The Raspberry Pi does all the heavy lifting: polling the API, tracking state, driving the LED. There’s also optional Particle Photon integration, so a second light can sit anywhere in the world and stay in sync. Useful if, say, family members live abroad and want to know what’s happening at home without refreshing Telegram every five minutes (in my case it was simply in another corner of our safe room)

Particle Photon going red. The getting-started guide doubles as a shelf.

Four states, four colours:

State LED
No alerts Off
Pre-warning (nearby area) Pulsing yellow
Alert (your area) Pulsing red
Resolved Pulsing blue (5 min cooldown)

The pulsing matters. A static light is easy to ignore. Something that breathes at you is harder to miss without being obnoxious about it.


The moment it worked

The first real-world test came the same night the service came up.

The LED turned red.

Red. Not great news, but at least you know.

A few seconds later, the sirens started.

The family ran to the mamad, this time we didn’t need phones, instead my kid picked up a guitar and time flew by. When the leds turned blue, we finished the song and exited the shelter.

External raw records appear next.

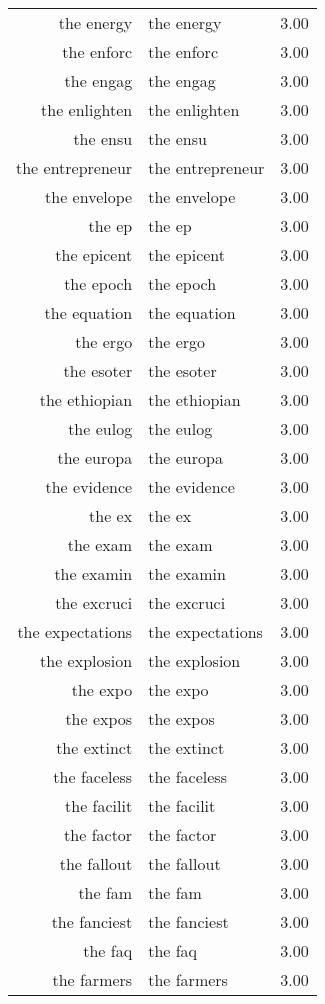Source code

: \begin{table}[ht]
\begin{tabular}{rlr}
  the energy & the energy & 3.00 \\ 
  the enforc & the enforc & 3.00 \\ 
  the engag & the engag & 3.00 \\ 
  the enlighten & the enlighten & 3.00 \\ 
  the ensu & the ensu & 3.00 \\ 
  the entrepreneur & the entrepreneur & 3.00 \\ 
  the envelope & the envelope & 3.00 \\ 
  the ep & the ep & 3.00 \\ 
  the epicent & the epicent & 3.00 \\ 
  the epoch & the epoch & 3.00 \\ 
  the equation & the equation & 3.00 \\ 
  the ergo & the ergo & 3.00 \\ 
  the esoter & the esoter & 3.00 \\ 
  the ethiopian & the ethiopian & 3.00 \\ 
  the eulog & the eulog & 3.00 \\ 
  the europa & the europa & 3.00 \\ 
  the evidence & the evidence & 3.00 \\ 
  the ex & the ex & 3.00 \\ 
  the exam & the exam & 3.00 \\ 
  the examin & the examin & 3.00 \\ 
  the excruci & the excruci & 3.00 \\ 
  the expectations & the expectations & 3.00 \\ 
  the explosion & the explosion & 3.00 \\ 
  the expo & the expo & 3.00 \\ 
  the expos & the expos & 3.00 \\ 
  the extinct & the extinct & 3.00 \\ 
  the faceless & the faceless & 3.00 \\ 
  the facilit & the facilit & 3.00 \\ 
  the factor & the factor & 3.00 \\ 
  the fallout & the fallout & 3.00 \\ 
  the fam & the fam & 3.00 \\ 
  the fanciest & the fanciest & 3.00 \\ 
  the faq & the faq & 3.00 \\ 
  the farmers & the farmers & 3.00 \\ 

\end{tabular}
\end{table}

Blue. All clear. Go finish that song.

That was it. That was the whole pitch, validated in one run.


The name

A Raspberry Pi running Pikud HaOref monitoring. Pi-Kud.

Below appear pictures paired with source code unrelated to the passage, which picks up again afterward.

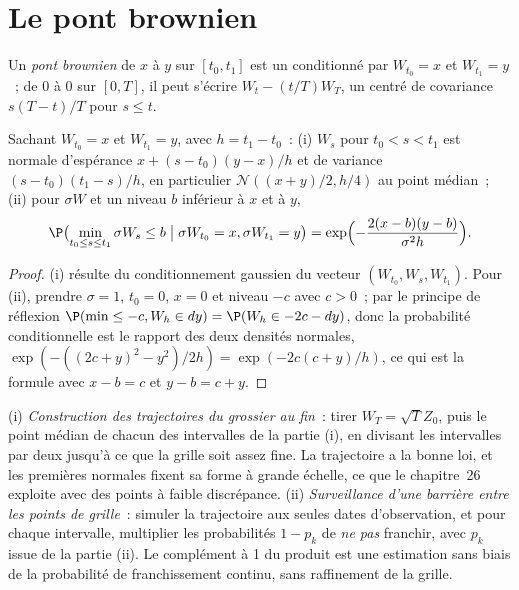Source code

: \section{Le pont brownien}\label{sec:qm:brownian-motion:bridge}

\begin{definition}\label{def:qm:brownian-motion:bridge}
Un \emph{pont brownien} de $x$ à $y$ sur $[t_0, t_1]$ est un 
conditionné par $W_{t_0} = x$ et $W_{t_1} = y$~; de $0$ à $0$ sur $[0, T]$, il peut s'écrire
$W_t - (t/T)W_T$, un  centré de covariance $s(T - t)/T$ pour $s \le t$.
\end{definition}

\begin{proposition}\label{prop:qm:brownian-motion:between}
Sachant $W_{t_0} = x$ et $W_{t_1} = y$, avec $h = t_1 - t_0$~: (i) $W_s$ pour $t_0 < s < t_1$ est
normale d'espérance $x + (s - t_0)(y - x)/h$ et de variance $(s - t_0)(t_1 - s)/h$, en particulier
$\mathcal N((x+y)/2, h/4)$ au point médian~; (ii) pour $\sigma W$ et un niveau $b$ inférieur à $x$
et à $y$,
\[
\P\bigl(\min_{t_0 \le s \le t_1}\sigma W_s \le b \bigm| \sigma W_{t_0} = x, \sigma W_{t_1} = y\bigr) =
\exp\Bigl(-\frac{2(x - b)(y - b)}{\sigma^2 h}\Bigr).
\]
\end{proposition}

\begin{proof}
(i) résulte du conditionnement gaussien du vecteur $(W_{t_0}, W_s, W_{t_1})$. Pour (ii), prendre $\sigma = 1$,
$t_0 = 0$, $x = 0$ et niveau $-c$ avec $c > 0$~; par le principe de réflexion $\P(\min \le -c, W_h
\in dy) = \P(W_h \in -2c - dy)$, donc la probabilité conditionnelle est le rapport des deux densités
normales, $\exp(-((2c + y)^2 - y^2)/2h) = \exp(-2c(c + y)/h)$, ce qui est la formule avec $x - b
= c$ et $y - b = c + y$.
\end{proof}

\begin{method}\label{met:qm:brownian-motion:bridge}
(i) \emph{Construction des trajectoires du grossier au fin}~: tirer $W_T = \sqrt T Z_0$, puis le point médian de chacun des
intervalles de la partie (i), en divisant les intervalles par deux jusqu'à ce que la grille soit assez fine. La trajectoire a la
bonne loi, et les premières normales fixent sa forme à grande échelle, ce que le chapitre~26 exploite avec
des points à faible discrépance. (ii) \emph{Surveillance d'une barrière entre les points de grille}~: simuler la trajectoire
aux seules dates d'observation, et pour chaque intervalle, multiplier les probabilités $1 - p_k$ de
\emph{ne pas} franchir, avec $p_k$ issue de la partie (ii). Le complément à 1 du produit est une estimation sans biais de
la probabilité de franchissement continu, sans raffinement de la grille.
\end{method}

The Pi itself is called ShelteryPie. Obviously.


Try it yourself

The project is open source: github.com/erikzaadi/pikud

The repo has full setup instructions for both the Pi and the optional Particle Photon. Hardware-wise you need almost nothing: a Pi, a common-cathode RGB LED, three resistors, and some jumper wires. The kind of thing that’s been sitting in a project box since 2019.

Particle Photon in all-clear blue. Also still on the getting-started guide.

The code is Python, runs as a systemd service, and has been running stable in production (my mamad counts as production) since I built it.

Built between alerts with the generous help of Claude.